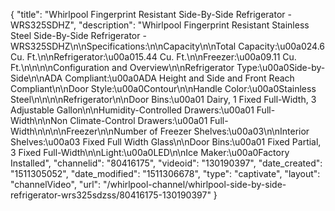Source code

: {
    "title": "Whirlpool Fingerprint Resistant Side-By-Side Refrigerator - WRS325SDHZ",
    "description": "Whirlpool Fingerprint Resistant Stainless Steel Side-By-Side Refrigerator - WRS325SDHZ\n\nSpecifications:\n\nCapacity\n\nTotal Capacity:\u00a024.6 Cu. Ft.\n\nRefrigerator:\u00a015.44 Cu. Ft.\n\nFreezer:\u00a09.11 Cu. Ft.\n\n\n\nConfiguration and Overview\n\nRefrigerator Type:\u00a0Side-by-Side\n\nADA Compliant:\u00a0ADA Height and Side and Front Reach Compliant\n\nDoor Style:\u00a0Contour\n\nHandle Color:\u00a0Stainless Steel\n\n\n\nRefrigerator\n\nDoor Bins:\u00a01 Dairy, 1 Fixed Full-Width, 3 Adjustable Gallon\n\nHumidity-Controlled Drawers:\u00a01 Full-Width\n\nNon Climate-Control Drawers:\u00a01 Full-Width\n\n\n\nFreezer\n\nNumber of Freezer Shelves:\u00a03\n\nInterior Shelves:\u00a03 Fixed Full Width Glass\n\nDoor Bins:\u00a01 Fixed Partial, 3 Fixed Full-Width\n\nLight:\u00a0LED\n\nIce Maker:\u00a0Factory Installed",
    "channelid": "80416175",
    "videoid": "130190397",
    "date_created": "1511305052",
    "date_modified": "1511306678",
    "type": "captivate",
    "layout": "channelVideo",
    "url": "\/whirlpool-channel\/whirlpool-side-by-side-refrigerator-wrs325sdzss\/80416175-130190397"
}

══════════

_Exercise:_
Only lines with the word "Fingerprint" are wanted; pull each of them from the records.

_Answer below:_
    "title": "Whirlpool Fingerprint Resistant Side-By-Side Refrigerator - WRS325SDHZ",
    "description": "Whirlpool Fingerprint Resistant Stainless Steel Side-By-Side Refrigerator - WRS325SDHZ\n\nSpecifications:\n\nCapacity\n\nTotal Capacity:\u00a024.6 Cu. Ft.\n\nRefrigerator:\u00a015.44 Cu. Ft.\n\nFreezer:\u00a09.11 Cu. Ft.\n\n\n\nConfiguration and Overview\n\nRefrigerator Type:\u00a0Side-by-Side\n\nADA Compliant:\u00a0ADA Height and Side and Front Reach Compliant\n\nDoor Style:\u00a0Contour\n\nHandle Color:\u00a0Stainless Steel\n\n\n\nRefrigerator\n\nDoor Bins:\u00a01 Dairy, 1 Fixed Full-Width, 3 Adjustable Gallon\n\nHumidity-Controlled Drawers:\u00a01 Full-Width\n\nNon Climate-Control Drawers:\u00a01 Full-Width\n\n\n\nFreezer\n\nNumber of Freezer Shelves:\u00a03\n\nInterior Shelves:\u00a03 Fixed Full Width Glass\n\nDoor Bins:\u00a01 Fixed Partial, 3 Fixed Full-Width\n\nLight:\u00a0LED\n\nIce Maker:\u00a0Factory Installed",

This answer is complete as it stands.